▶ WHAT YOU WILL DO
Among the entries that follow, how many lines contain the string "approach"? Write the number alone.

Data records:
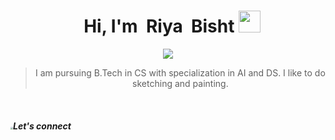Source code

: <h1 align ="center">&nbsp Hi, I'm &nbspRiya&nbsp Bisht     <img src="https://media.giphy.com/media/hvRJCLFzcasrR4ia7z/giphy.gif" width="35"></h1>
<p align="center">
  <a href="https://github.com/DenverCoder1/readme-typing-svg"><img src="https://readme-typing-svg.herokuapp.com?lines=Computer%20+%20Science%20+Student;DS%20|%20AI%20|%20ML%20Enthusiast;Keen+to+%20learn%20new%20things&center=true&width=500&height=50"></a>
  </p>
 <blockquote><div align ="center">
  <p> I am pursuing B.Tech in CS with specialization in AI and DS. I like to do sketching and painting. </p>
</div></blockquote>
 <br/>

 

##### <img src="A:\Programming\guithub_project\info page\images\source.gif" style="zoom:25%;" />Let's connect 









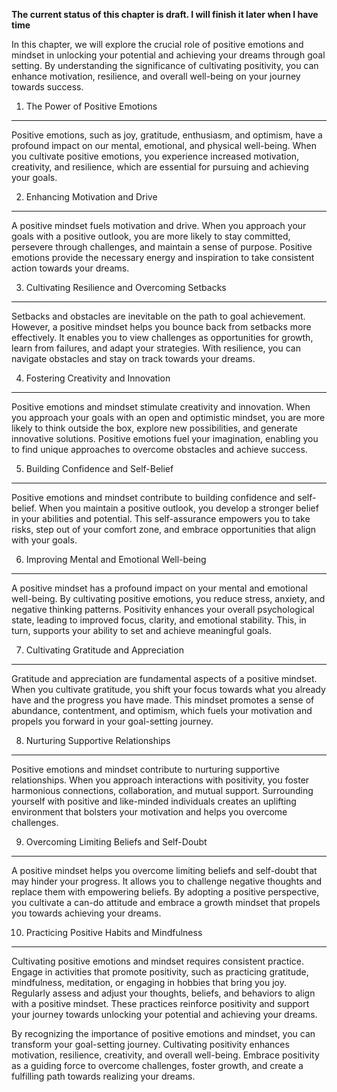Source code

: **The current status of this chapter is draft. I will finish it later when I have time**

In this chapter, we will explore the crucial role of positive emotions and mindset in unlocking your potential and achieving your dreams through goal setting. By understanding the significance of cultivating positivity, you can enhance motivation, resilience, and overall well-being on your journey towards success.

1. The Power of Positive Emotions
---------------------------------

Positive emotions, such as joy, gratitude, enthusiasm, and optimism, have a profound impact on our mental, emotional, and physical well-being. When you cultivate positive emotions, you experience increased motivation, creativity, and resilience, which are essential for pursuing and achieving your goals.

2. Enhancing Motivation and Drive
---------------------------------

A positive mindset fuels motivation and drive. When you approach your goals with a positive outlook, you are more likely to stay committed, persevere through challenges, and maintain a sense of purpose. Positive emotions provide the necessary energy and inspiration to take consistent action towards your dreams.

3. Cultivating Resilience and Overcoming Setbacks
-------------------------------------------------

Setbacks and obstacles are inevitable on the path to goal achievement. However, a positive mindset helps you bounce back from setbacks more effectively. It enables you to view challenges as opportunities for growth, learn from failures, and adapt your strategies. With resilience, you can navigate obstacles and stay on track towards your dreams.

4. Fostering Creativity and Innovation
--------------------------------------

Positive emotions and mindset stimulate creativity and innovation. When you approach your goals with an open and optimistic mindset, you are more likely to think outside the box, explore new possibilities, and generate innovative solutions. Positive emotions fuel your imagination, enabling you to find unique approaches to overcome obstacles and achieve success.

5. Building Confidence and Self-Belief
--------------------------------------

Positive emotions and mindset contribute to building confidence and self-belief. When you maintain a positive outlook, you develop a stronger belief in your abilities and potential. This self-assurance empowers you to take risks, step out of your comfort zone, and embrace opportunities that align with your goals.

6. Improving Mental and Emotional Well-being
--------------------------------------------

A positive mindset has a profound impact on your mental and emotional well-being. By cultivating positive emotions, you reduce stress, anxiety, and negative thinking patterns. Positivity enhances your overall psychological state, leading to improved focus, clarity, and emotional stability. This, in turn, supports your ability to set and achieve meaningful goals.

7. Cultivating Gratitude and Appreciation
-----------------------------------------

Gratitude and appreciation are fundamental aspects of a positive mindset. When you cultivate gratitude, you shift your focus towards what you already have and the progress you have made. This mindset promotes a sense of abundance, contentment, and optimism, which fuels your motivation and propels you forward in your goal-setting journey.

8. Nurturing Supportive Relationships
-------------------------------------

Positive emotions and mindset contribute to nurturing supportive relationships. When you approach interactions with positivity, you foster harmonious connections, collaboration, and mutual support. Surrounding yourself with positive and like-minded individuals creates an uplifting environment that bolsters your motivation and helps you overcome challenges.

9. Overcoming Limiting Beliefs and Self-Doubt
---------------------------------------------

A positive mindset helps you overcome limiting beliefs and self-doubt that may hinder your progress. It allows you to challenge negative thoughts and replace them with empowering beliefs. By adopting a positive perspective, you cultivate a can-do attitude and embrace a growth mindset that propels you towards achieving your dreams.

10. Practicing Positive Habits and Mindfulness
----------------------------------------------

Cultivating positive emotions and mindset requires consistent practice. Engage in activities that promote positivity, such as practicing gratitude, mindfulness, meditation, or engaging in hobbies that bring you joy. Regularly assess and adjust your thoughts, beliefs, and behaviors to align with a positive mindset. These practices reinforce positivity and support your journey towards unlocking your potential and achieving your dreams.

By recognizing the importance of positive emotions and mindset, you can transform your goal-setting journey. Cultivating positivity enhances motivation, resilience, creativity, and overall well-being. Embrace positivity as a guiding force to overcome challenges, foster growth, and create a fulfilling path towards realizing your dreams.
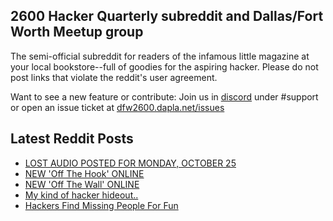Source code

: ## 2600 Hacker Quarterly subreddit and Dallas/Fort Worth Meetup group
The semi-official subreddit for readers of the infamous little magazine at your local bookstore--full of goodies for the aspiring hacker. Please do not post links that violate the reddit's user agreement.

Want to see a new feature or contribute: 
Join us in [discord](https://dfw2600.dapla.net/chat) under #support or open an issue ticket at [dfw2600.dapla.net/issues](https://dfw2600.dapla.net/issues)

## Latest Reddit Posts
<!-- BLOG-POST-LIST:START -->
- [LOST AUDIO POSTED FOR MONDAY, OCTOBER 25](https://2600.com/content/lost-audio-posted-monday-october-25)
- [NEW 'Off The Hook' ONLINE](https://2600.com/hook/20-10-2021)
- [NEW 'Off The Wall' ONLINE](https://2600.com/wall/19-10-2021)
- [My kind of hacker hideout..](https://www.reddit.com/r/2600/comments/q3cpe8/my_kind_of_hacker_hideout/)
- [Hackers Find Missing People For Fun](https://www.reddit.com/r/2600/comments/ps6utj/hackers_find_missing_people_for_fun/)
<!-- BLOG-POST-LIST:END -->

▶ RESULT
3